%%

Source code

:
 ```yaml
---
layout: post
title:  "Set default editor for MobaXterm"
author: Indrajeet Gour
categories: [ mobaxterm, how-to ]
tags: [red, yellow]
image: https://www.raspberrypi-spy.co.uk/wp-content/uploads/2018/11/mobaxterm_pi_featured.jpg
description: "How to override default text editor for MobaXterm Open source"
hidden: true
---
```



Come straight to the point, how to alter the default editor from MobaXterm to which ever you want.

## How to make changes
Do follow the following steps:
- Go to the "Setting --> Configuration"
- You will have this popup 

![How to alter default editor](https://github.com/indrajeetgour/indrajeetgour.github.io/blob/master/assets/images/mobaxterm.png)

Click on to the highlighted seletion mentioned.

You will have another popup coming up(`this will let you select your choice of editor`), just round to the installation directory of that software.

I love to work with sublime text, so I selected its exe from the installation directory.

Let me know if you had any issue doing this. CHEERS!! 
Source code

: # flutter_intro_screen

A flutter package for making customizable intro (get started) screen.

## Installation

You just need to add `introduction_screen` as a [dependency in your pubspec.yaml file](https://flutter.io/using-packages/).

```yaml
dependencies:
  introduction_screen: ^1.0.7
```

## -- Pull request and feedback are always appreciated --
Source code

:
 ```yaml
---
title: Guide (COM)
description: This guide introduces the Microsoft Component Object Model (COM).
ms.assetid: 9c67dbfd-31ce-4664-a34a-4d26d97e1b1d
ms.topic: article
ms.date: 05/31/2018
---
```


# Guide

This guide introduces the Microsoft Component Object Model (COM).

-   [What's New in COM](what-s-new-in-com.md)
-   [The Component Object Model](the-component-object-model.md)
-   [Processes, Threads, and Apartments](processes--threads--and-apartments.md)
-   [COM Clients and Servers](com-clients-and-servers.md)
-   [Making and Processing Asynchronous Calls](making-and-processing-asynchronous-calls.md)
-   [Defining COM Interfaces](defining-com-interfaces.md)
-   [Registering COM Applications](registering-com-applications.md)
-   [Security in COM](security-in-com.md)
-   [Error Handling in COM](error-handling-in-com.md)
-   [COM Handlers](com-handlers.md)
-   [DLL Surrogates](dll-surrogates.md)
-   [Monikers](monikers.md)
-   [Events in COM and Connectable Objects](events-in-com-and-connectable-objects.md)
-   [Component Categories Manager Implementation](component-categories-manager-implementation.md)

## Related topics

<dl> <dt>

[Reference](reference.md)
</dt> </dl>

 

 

%%

Work order:
Nothing but the exact lines from the start of the material through the line holding "Do follow the", both included, belongs in the answer.

Response to the task:
Source code

:
 ```yaml
---
layout: post
title:  "Set default editor for MobaXterm"
author: Indrajeet Gour
categories: [ mobaxterm, how-to ]
tags: [red, yellow]
image: https://www.raspberrypi-spy.co.uk/wp-content/uploads/2018/11/mobaxterm_pi_featured.jpg
description: "How to override default text editor for MobaXterm Open source"
hidden: true
---
```



Come straight to the point, how to alter the default editor from MobaXterm to which ever you want.

## How to make changes
Do follow the following steps:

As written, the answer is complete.